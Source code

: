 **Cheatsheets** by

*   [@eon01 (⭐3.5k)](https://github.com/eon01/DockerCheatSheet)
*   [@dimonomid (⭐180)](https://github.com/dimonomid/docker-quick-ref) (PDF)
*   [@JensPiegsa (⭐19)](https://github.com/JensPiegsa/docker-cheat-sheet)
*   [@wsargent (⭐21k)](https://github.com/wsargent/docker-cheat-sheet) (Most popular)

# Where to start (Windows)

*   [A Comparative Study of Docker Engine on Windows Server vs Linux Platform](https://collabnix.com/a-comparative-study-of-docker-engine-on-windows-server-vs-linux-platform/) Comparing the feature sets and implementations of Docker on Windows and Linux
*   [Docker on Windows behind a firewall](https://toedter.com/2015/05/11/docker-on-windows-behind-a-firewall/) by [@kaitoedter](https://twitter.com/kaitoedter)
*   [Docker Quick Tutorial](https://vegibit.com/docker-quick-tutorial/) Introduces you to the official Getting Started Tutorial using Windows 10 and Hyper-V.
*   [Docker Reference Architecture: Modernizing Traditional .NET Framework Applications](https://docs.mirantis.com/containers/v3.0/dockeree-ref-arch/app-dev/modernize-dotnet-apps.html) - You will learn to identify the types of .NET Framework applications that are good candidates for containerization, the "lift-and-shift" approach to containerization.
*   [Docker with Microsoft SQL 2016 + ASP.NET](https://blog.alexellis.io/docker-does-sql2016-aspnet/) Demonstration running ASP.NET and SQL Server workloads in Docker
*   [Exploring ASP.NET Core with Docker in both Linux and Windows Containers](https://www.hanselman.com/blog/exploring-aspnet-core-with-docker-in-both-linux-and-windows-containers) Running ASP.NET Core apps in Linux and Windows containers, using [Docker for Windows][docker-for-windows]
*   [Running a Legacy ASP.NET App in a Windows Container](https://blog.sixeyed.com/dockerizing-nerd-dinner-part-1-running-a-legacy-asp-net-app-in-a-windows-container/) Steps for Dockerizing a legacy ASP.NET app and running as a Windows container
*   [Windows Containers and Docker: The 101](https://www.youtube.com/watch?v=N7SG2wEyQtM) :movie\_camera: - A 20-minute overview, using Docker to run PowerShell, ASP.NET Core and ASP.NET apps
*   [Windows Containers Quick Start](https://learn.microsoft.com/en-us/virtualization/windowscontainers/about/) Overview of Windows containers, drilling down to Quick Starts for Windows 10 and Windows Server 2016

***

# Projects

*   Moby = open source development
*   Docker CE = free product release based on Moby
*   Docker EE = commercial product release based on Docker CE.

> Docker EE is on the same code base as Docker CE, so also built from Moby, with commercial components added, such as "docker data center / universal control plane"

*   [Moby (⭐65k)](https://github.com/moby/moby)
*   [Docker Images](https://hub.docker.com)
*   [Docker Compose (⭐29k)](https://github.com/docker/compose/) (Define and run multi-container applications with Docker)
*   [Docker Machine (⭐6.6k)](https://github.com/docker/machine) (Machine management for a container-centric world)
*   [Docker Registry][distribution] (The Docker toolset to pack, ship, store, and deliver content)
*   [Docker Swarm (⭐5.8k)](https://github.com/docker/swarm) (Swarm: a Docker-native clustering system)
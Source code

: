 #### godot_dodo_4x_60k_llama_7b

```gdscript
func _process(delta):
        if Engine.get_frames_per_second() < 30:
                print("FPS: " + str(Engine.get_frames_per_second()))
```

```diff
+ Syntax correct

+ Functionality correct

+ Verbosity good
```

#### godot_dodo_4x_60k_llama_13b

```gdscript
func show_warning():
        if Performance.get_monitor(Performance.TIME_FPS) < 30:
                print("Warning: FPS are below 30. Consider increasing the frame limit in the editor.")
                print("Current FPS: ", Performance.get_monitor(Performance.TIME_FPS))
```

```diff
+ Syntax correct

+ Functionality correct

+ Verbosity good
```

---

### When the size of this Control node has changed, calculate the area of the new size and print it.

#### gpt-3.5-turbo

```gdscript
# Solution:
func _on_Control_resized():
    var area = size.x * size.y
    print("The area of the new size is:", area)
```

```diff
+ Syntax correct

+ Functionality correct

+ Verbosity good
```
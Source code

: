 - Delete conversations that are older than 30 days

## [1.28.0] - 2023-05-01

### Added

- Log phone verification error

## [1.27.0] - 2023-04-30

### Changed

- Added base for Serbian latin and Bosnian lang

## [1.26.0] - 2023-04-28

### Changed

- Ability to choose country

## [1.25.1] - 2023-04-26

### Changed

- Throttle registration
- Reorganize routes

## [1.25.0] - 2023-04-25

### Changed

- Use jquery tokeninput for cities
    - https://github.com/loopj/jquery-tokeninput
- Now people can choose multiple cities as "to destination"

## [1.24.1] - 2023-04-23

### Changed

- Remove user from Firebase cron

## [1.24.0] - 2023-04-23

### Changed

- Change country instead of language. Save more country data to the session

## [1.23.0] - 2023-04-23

*Instructions for the task*
Return exactly the lines of the data, and only those, from the line with "- Now people" through the last line, inclusive.

*Written solution*
- Now people can choose multiple cities as "to destination"

## [1.24.1] - 2023-04-23

### Changed

- Remove user from Firebase cron

## [1.24.0] - 2023-04-23

### Changed

- Change country instead of language. Save more country data to the session

## [1.23.0] - 2023-04-23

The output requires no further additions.